Exercise details
Check each line of the material for the string "Boot与Spark的集成实践", and copy the lines that have it.

Extracted material

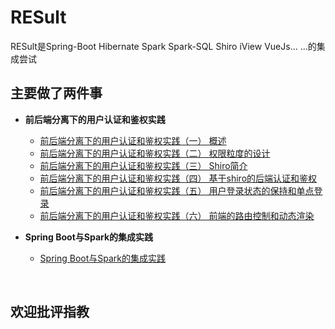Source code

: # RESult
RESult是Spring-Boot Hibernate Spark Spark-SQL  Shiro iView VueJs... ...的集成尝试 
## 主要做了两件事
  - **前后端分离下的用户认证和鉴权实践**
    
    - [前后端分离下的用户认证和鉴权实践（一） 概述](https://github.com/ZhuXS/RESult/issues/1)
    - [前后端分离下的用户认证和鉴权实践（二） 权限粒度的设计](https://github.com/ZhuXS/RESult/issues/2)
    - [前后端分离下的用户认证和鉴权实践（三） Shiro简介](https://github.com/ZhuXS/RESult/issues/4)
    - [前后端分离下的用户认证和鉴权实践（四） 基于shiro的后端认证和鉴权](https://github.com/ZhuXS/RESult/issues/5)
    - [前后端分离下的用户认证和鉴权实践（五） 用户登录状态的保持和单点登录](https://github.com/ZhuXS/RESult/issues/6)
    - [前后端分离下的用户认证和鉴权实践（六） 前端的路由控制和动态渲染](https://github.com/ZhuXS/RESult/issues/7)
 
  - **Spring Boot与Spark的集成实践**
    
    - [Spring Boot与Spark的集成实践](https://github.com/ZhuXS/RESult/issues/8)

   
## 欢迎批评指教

Result for this exercise
  - **Spring Boot与Spark的集成实践**
    - [Spring Boot与Spark的集成实践](https://github.com/ZhuXS/RESult/issues/8)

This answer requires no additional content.